Data to examine.
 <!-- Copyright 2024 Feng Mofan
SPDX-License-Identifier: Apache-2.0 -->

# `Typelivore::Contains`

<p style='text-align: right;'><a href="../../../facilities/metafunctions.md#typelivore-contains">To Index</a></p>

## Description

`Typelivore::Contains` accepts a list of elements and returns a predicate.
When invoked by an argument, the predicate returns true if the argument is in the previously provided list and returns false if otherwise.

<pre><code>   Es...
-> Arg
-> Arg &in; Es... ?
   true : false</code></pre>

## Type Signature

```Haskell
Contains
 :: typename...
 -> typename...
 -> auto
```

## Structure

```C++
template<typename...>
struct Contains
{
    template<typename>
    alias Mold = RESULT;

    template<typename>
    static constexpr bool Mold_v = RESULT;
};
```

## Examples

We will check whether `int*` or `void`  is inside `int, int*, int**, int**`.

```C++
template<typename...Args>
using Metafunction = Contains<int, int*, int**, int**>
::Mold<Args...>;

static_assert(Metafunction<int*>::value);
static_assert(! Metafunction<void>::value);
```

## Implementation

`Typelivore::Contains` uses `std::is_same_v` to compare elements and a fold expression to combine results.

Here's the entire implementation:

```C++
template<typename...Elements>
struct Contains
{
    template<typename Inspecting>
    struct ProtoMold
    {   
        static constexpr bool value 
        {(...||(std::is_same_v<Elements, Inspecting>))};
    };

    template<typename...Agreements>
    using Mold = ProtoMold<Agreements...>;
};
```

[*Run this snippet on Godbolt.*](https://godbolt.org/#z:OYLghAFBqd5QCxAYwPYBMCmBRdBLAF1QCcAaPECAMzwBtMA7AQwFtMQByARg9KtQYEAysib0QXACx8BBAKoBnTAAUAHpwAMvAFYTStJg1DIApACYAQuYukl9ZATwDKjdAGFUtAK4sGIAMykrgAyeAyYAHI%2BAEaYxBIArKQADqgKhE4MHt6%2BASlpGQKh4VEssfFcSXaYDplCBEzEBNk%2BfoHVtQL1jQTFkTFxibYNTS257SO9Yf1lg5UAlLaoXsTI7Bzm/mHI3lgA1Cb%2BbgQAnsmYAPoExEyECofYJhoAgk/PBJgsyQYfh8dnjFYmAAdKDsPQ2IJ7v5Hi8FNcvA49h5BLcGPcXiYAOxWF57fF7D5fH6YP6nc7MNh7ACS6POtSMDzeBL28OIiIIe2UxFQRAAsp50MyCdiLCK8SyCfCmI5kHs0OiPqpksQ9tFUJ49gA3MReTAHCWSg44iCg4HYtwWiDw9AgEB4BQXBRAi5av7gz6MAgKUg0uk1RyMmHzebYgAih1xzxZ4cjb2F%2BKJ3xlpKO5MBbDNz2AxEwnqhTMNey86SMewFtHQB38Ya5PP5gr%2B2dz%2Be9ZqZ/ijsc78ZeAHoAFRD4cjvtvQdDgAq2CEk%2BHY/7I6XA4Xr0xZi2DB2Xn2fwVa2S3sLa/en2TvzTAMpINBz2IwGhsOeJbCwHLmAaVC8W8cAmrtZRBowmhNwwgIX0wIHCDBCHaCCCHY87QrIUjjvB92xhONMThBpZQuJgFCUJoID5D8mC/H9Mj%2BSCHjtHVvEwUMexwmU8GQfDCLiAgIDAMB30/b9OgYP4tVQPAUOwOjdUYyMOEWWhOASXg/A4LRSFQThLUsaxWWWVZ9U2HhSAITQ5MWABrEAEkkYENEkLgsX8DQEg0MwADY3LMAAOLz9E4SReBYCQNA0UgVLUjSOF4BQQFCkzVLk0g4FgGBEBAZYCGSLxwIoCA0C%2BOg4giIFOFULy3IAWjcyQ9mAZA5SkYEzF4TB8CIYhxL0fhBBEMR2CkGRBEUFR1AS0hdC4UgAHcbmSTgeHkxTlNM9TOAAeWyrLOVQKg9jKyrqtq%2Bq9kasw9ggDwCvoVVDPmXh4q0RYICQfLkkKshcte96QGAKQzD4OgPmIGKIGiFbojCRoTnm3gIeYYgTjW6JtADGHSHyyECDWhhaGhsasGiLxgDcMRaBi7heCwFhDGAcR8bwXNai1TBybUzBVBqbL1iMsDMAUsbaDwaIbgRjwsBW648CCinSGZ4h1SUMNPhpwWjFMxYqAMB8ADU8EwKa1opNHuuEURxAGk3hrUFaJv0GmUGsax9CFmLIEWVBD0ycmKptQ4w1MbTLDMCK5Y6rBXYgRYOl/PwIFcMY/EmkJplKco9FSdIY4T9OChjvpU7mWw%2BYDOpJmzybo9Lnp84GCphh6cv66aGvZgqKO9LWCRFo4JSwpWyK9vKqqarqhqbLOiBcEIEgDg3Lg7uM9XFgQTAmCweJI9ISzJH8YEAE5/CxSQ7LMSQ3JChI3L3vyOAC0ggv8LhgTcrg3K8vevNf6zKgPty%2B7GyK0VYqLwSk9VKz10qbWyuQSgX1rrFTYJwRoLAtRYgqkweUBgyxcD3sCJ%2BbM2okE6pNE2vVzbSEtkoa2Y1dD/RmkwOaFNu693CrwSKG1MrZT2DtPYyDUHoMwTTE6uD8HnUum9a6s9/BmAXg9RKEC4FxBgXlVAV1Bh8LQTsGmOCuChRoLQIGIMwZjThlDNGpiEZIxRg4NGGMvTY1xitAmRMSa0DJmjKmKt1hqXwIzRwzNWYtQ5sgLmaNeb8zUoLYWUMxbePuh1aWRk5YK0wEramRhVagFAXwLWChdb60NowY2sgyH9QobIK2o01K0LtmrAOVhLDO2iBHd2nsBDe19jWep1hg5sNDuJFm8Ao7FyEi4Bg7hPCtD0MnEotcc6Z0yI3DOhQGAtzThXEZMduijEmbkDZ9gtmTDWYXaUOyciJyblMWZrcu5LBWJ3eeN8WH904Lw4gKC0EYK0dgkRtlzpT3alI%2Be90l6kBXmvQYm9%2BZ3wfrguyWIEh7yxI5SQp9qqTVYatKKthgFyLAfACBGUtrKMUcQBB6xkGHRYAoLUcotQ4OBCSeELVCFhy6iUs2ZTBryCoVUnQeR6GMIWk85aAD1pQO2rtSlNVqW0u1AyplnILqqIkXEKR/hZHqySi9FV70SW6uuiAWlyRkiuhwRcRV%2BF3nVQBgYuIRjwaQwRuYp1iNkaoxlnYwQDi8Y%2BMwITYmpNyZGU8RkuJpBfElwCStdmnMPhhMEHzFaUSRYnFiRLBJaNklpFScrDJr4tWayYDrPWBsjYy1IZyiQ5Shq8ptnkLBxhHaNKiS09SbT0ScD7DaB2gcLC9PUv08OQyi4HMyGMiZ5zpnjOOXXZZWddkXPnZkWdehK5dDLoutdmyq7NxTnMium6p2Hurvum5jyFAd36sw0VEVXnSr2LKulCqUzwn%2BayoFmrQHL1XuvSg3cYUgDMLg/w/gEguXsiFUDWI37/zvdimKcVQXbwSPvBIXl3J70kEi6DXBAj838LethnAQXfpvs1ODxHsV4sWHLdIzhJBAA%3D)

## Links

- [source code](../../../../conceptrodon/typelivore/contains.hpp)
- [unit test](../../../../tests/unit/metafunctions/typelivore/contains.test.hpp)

Instructions for the task. Nothing in the entries above should differ when you return them in full.

Reply to the task.
 <!-- Copyright 2024 Feng Mofan
SPDX-License-Identifier: Apache-2.0 -->

# `Typelivore::Contains`

<p style='text-align: right;'><a href="../../../facilities/metafunctions.md#typelivore-contains">To Index</a></p>

## Description

`Typelivore::Contains` accepts a list of elements and returns a predicate.
When invoked by an argument, the predicate returns true if the argument is in the previously provided list and returns false if otherwise.

<pre><code>   Es...
-> Arg
-> Arg &in; Es... ?
   true : false</code></pre>

## Type Signature

```Haskell
Contains
 :: typename...
 -> typename...
 -> auto
```

## Structure

```C++
template<typename...>
struct Contains
{
    template<typename>
    alias Mold = RESULT;

    template<typename>
    static constexpr bool Mold_v = RESULT;
};
```

## Examples

We will check whether `int*` or `void`  is inside `int, int*, int**, int**`.

```C++
template<typename...Args>
using Metafunction = Contains<int, int*, int**, int**>
::Mold<Args...>;

static_assert(Metafunction<int*>::value);
static_assert(! Metafunction<void>::value);
```

## Implementation

`Typelivore::Contains` uses `std::is_same_v` to compare elements and a fold expression to combine results.

Here's the entire implementation:

```C++
template<typename...Elements>
struct Contains
{
    template<typename Inspecting>
    struct ProtoMold
    {   
        static constexpr bool value 
        {(...||(std::is_same_v<Elements, Inspecting>))};
    };

    template<typename...Agreements>
    using Mold = ProtoMold<Agreements...>;
};
```

[*Run this snippet on Godbolt.*](https://godbolt.org/#z:OYLghAFBqd5QCxAYwPYBMCmBRdBLAF1QCcAaPECAMzwBtMA7AQwFtMQByARg9KtQYEAysib0QXACx8BBAKoBnTAAUAHpwAMvAFYTStJg1DIApACYAQuYukl9ZATwDKjdAGFUtAK4sGIAMykrgAyeAyYAHI%2BAEaYxBIArKQADqgKhE4MHt6%2BASlpGQKh4VEssfFcSXaYDplCBEzEBNk%2BfoHVtQL1jQTFkTFxibYNTS257SO9Yf1lg5UAlLaoXsTI7Bzm/mHI3lgA1Cb%2BbgQAnsmYAPoExEyECofYJhoAgk/PBJgsyQYfh8dnjFYmAAdKDsPQ2IJ7v5Hi8FNcvA49h5BLcGPcXiYAOxWF57fF7D5fH6YP6nc7MNh7ACS6POtSMDzeBL28OIiIIe2UxFQRAAsp50MyCdiLCK8SyCfCmI5kHs0OiPqpksQ9tFUJ49gA3MReTAHCWSg44iCg4HYtwWiDw9AgEB4BQXBRAi5av7gz6MAgKUg0uk1RyMmHzebYgAih1xzxZ4cjb2F%2BKJ3xlpKO5MBbDNz2AxEwnqhTMNey86SMewFtHQB38Ya5PP5gr%2B2dz%2Be9ZqZ/ijsc78ZeAHoAFRD4cjvtvQdDgAq2CEk%2BHY/7I6XA4Xr0xZi2DB2Xn2fwVa2S3sLa/en2TvzTAMpINBz2IwGhsOeJbCwHLmAaVC8W8cAmrtZRBowmhNwwgIX0wIHCDBCHaCCCHY87QrIUjjvB92xhONMThBpZQuJgFCUJoID5D8mC/H9Mj%2BSCHjtHVvEwUMexwmU8GQfDCLiAgIDAMB30/b9OgYP4tVQPAUOwOjdUYyMOEWWhOASXg/A4LRSFQThLUsaxWWWVZ9U2HhSAITQ5MWABrEAEkkYENEkLgsX8DQEg0MwADY3LMAAOLz9E4SReBYCQNA0UgVLUjSOF4BQQFCkzVLk0g4FgGBEBAZYCGSLxwIoCA0C%2BOg4giIFOFULy3IAWjcyQ9mAZA5SkYEzF4TB8CIYhxL0fhBBEMR2CkGRBEUFR1AS0hdC4UgAHcbmSTgeHkxTlNM9TOAAeWyrLOVQKg9jKyrqtq%2Bq9kasw9ggDwCvoVVDPmXh4q0RYICQfLkkKshcte96QGAKQzD4OgPmIGKIGiFbojCRoTnm3gIeYYgTjW6JtADGHSHyyECDWhhaGhsasGiLxgDcMRaBi7heCwFhDGAcR8bwXNai1TBybUzBVBqbL1iMsDMAUsbaDwaIbgRjwsBW648CCinSGZ4h1SUMNPhpwWjFMxYqAMB8ADU8EwKa1opNHuuEURxAGk3hrUFaJv0GmUGsax9CFmLIEWVBD0ycmKptQ4w1MbTLDMCK5Y6rBXYgRYOl/PwIFcMY/EmkJplKco9FSdIY4T9OChjvpU7mWw%2BYDOpJmzybo9Lnp84GCphh6cv66aGvZgqKO9LWCRFo4JSwpWyK9vKqqarqhqbLOiBcEIEgDg3Lg7uM9XFgQTAmCweJI9ISzJH8YEAE5/CxSQ7LMSQ3JChI3L3vyOAC0ggv8LhgTcrg3K8vevNf6zKgPty%2B7GyK0VYqLwSk9VKz10qbWyuQSgX1rrFTYJwRoLAtRYgqkweUBgyxcD3sCJ%2BbM2okE6pNE2vVzbSEtkoa2Y1dD/RmkwOaFNu693CrwSKG1MrZT2DtPYyDUHoMwTTE6uD8HnUum9a6s9/BmAXg9RKEC4FxBgXlVAV1Bh8LQTsGmOCuChRoLQIGIMwZjThlDNGpiEZIxRg4NGGMvTY1xitAmRMSa0DJmjKmKt1hqXwIzRwzNWYtQ5sgLmaNeb8zUoLYWUMxbePuh1aWRk5YK0wEramRhVagFAXwLWChdb60NowY2sgyH9QobIK2o01K0LtmrAOVhLDO2iBHd2nsBDe19jWep1hg5sNDuJFm8Ao7FyEi4Bg7hPCtD0MnEotcc6Z0yI3DOhQGAtzThXEZMduijEmbkDZ9gtmTDWYXaUOyciJyblMWZrcu5LBWJ3eeN8WH904Lw4gKC0EYK0dgkRtlzpT3alI%2Be90l6kBXmvQYm9%2BZ3wfrguyWIEh7yxI5SQp9qqTVYatKKthgFyLAfACBGUtrKMUcQBB6xkGHRYAoLUcotQ4OBCSeELVCFhy6iUs2ZTBryCoVUnQeR6GMIWk85aAD1pQO2rtSlNVqW0u1AyplnILqqIkXEKR/hZHqySi9FV70SW6uuiAWlyRkiuhwRcRV%2BF3nVQBgYuIRjwaQwRuYp1iNkaoxlnYwQDi8Y%2BMwITYmpNyZGU8RkuJpBfElwCStdmnMPhhMEHzFaUSRYnFiRLBJaNklpFScrDJr4tWayYDrPWBsjYy1IZyiQ5Shq8ptnkLBxhHaNKiS09SbT0ScD7DaB2gcLC9PUv08OQyi4HMyGMiZ5zpnjOOXXZZWddkXPnZkWdehK5dDLoutdmyq7NxTnMium6p2Hurvum5jyFAd36sw0VEVXnSr2LKulCqUzwn%2BayoFmrQHL1XuvSg3cYUgDMLg/w/gEguXsiFUDWI37/zvdimKcVQXbwSPvBIXl3J70kEi6DXBAj838LethnAQXfpvs1ODxHsV4sWHLdIzhJBAA%3D)

## Links

- [source code](../../../../conceptrodon/typelivore/contains.hpp)
- [unit test](../../../../tests/unit/metafunctions/typelivore/contains.test.hpp)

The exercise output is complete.